Contrary to what Dr. Susan Swick, Newton Wellesley Hospital’s chief of child and adolescent psychiatry,  reportedly said Tuesday night about suicide not being contagious, this article references Christine Moutier, chief medical officer at the American Foundation for Suicide Prevention, who said, “Between 1 percent and 5 percent of all reported suicides result from a phenomenon specialists call contagion, or copycat, suicides.”

I’m relieved to see that somebody corrected Swick (every journalist should know that there is such a thing as copycat suicides). And I’m very pleased to know that school and city administrators are not being evasive about these suicides. They’re in a tough position. They want to protect the privacy of the families but their job is to protect the safety of the rest of the students in the school system.

So, here’s what I want to know: When does the focus change from helping kids cope with this trauma to understanding why this is happening in the first place and how do we prevent it from happening again.

It’s hard to talk about this without someone saying, “It’s too soon” or “This isn’t the time and place.” But when is it the time and place?

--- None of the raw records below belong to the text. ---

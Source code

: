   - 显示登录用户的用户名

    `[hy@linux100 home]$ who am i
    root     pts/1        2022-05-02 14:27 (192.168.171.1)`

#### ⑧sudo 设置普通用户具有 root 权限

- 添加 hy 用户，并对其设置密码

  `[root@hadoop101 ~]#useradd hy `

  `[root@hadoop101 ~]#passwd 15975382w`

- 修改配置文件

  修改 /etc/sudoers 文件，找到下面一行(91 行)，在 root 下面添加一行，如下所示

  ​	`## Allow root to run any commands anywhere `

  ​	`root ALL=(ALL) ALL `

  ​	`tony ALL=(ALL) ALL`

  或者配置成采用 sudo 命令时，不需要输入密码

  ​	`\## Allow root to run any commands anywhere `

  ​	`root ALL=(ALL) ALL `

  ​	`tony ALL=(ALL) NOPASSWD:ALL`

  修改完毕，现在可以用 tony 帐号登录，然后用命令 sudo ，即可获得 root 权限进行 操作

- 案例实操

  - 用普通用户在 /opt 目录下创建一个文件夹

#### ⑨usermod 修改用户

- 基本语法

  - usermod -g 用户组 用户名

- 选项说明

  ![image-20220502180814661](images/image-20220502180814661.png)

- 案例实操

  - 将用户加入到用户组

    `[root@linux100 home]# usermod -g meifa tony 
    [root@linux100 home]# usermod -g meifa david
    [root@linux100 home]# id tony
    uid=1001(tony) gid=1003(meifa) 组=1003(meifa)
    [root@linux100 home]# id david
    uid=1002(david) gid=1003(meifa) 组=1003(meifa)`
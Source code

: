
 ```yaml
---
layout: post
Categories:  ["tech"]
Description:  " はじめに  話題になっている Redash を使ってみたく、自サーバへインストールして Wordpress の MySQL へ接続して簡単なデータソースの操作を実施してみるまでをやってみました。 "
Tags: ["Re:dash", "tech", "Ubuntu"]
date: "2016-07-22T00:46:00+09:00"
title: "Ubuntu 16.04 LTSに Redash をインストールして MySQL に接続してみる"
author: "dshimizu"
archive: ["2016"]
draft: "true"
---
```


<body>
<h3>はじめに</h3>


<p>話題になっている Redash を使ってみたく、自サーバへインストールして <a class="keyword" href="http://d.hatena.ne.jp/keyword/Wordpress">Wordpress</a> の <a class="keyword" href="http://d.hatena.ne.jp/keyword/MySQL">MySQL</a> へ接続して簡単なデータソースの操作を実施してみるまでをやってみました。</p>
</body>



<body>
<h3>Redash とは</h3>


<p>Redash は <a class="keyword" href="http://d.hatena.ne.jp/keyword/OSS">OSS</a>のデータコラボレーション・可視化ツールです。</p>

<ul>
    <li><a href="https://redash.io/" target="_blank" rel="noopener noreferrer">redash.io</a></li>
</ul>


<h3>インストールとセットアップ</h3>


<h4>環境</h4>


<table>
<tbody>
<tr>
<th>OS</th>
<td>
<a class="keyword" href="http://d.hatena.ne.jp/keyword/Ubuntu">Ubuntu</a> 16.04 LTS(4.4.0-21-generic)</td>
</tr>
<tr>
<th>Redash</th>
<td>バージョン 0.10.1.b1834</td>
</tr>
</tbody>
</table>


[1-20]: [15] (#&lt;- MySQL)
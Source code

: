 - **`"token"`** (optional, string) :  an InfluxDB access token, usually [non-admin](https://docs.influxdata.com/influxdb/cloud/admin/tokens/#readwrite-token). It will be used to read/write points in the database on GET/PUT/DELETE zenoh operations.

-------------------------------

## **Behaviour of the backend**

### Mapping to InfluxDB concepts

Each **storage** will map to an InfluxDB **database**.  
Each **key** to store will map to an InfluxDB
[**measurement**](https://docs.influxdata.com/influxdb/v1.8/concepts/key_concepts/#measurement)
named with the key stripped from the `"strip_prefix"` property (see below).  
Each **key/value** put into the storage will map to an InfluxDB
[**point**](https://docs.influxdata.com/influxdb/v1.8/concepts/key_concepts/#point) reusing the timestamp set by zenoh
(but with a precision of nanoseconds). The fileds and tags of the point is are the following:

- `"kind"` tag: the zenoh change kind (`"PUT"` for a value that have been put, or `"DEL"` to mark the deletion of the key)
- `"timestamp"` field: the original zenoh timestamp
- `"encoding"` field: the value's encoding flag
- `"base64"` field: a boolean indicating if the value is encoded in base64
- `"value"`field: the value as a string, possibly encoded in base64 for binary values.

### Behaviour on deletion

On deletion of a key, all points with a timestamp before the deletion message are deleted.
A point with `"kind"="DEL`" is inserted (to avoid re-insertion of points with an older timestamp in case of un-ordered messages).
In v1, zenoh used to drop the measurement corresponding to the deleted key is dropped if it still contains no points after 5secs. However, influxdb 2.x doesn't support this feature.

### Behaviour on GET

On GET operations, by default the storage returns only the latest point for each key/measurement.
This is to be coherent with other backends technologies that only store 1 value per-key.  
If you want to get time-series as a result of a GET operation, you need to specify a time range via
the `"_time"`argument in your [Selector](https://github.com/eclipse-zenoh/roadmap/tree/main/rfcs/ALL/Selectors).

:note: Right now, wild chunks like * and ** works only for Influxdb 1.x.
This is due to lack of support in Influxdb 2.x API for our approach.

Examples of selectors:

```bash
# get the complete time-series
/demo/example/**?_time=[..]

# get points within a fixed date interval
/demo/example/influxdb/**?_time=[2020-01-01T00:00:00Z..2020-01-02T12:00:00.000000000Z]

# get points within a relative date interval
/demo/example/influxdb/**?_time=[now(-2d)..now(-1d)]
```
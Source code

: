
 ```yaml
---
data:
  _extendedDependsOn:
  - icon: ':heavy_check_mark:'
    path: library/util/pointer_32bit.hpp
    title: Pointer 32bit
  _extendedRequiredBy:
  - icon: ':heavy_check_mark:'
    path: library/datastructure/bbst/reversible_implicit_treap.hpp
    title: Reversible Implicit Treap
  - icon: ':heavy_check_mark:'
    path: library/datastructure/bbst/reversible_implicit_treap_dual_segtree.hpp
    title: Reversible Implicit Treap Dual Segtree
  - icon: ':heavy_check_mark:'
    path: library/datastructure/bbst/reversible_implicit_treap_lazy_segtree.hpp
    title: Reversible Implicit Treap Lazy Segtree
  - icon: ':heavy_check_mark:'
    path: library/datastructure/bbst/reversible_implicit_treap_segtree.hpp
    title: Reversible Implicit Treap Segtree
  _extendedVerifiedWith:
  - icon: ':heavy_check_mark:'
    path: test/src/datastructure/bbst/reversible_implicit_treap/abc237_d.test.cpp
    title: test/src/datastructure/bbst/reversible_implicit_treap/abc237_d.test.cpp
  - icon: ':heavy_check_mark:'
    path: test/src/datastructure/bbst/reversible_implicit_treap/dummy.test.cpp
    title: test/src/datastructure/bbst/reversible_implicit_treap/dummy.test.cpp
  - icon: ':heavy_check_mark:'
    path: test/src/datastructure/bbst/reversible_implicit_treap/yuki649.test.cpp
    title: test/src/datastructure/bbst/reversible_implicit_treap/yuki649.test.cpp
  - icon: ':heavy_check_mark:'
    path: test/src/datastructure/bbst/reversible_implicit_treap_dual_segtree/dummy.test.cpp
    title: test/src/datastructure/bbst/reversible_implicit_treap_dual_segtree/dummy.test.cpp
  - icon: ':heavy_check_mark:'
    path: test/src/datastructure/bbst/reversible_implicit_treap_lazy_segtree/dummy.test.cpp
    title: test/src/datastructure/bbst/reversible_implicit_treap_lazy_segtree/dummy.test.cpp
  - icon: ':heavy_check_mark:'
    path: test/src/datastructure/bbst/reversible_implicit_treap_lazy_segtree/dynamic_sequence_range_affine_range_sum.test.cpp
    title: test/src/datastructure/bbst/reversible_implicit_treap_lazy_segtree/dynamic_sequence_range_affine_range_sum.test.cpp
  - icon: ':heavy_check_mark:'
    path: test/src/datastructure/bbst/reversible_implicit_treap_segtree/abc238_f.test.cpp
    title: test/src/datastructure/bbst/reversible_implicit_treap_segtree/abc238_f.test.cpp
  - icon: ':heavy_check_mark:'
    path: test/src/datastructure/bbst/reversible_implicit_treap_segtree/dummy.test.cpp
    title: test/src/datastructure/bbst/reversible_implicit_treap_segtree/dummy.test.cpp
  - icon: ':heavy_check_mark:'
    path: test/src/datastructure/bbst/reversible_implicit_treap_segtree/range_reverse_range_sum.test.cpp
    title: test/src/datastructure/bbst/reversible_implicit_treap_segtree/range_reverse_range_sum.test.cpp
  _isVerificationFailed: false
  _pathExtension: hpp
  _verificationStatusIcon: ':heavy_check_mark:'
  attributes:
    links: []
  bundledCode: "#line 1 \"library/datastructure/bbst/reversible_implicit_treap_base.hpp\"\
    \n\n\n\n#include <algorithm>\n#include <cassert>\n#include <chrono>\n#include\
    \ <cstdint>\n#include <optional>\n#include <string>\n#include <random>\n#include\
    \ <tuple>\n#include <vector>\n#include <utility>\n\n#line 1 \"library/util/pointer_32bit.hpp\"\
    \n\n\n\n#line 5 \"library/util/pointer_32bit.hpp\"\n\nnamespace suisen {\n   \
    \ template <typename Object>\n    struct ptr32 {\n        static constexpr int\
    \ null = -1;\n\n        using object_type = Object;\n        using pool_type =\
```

Should we use this opportunity to discuss stress in our high schools?

Perhaps stress was not a factor in the decisions that Karen, Katie and Roee made, but we know from the 2012-2013 Youth Risk Behavior Survey that 74% of high school students describe their lives as “somewhat or very stressful.” The same survey tells us that school pressure increased 5% over just two years. And, 9% of high schoolers had seriously considered suicide (not necessarily connected to stress) in the year prior to the survey.

It’s taken me a long time to understand the pressure placed on Newton South students. I assume North isn’t much different but I don’t know. And we certainly aren’t the only school district in the country where kids get the message that if they aren’t successful in high school, their lives are doomed.

We need to look at the messages we send our kids. We live in a culture where it’s not unusual for a teacher to tell his 9th graders that if they don’t take Honors Math, they won’t get into an Ivy League College. That should not be ok.

Our schools do so much for our children that is right. It is my opinion that helping them manage stress is not on that list.

It is time for school administrators, teachers, and parents to look inward, not just to see what we can do in the aftermath of tragedy, but to question what we should be doing differently.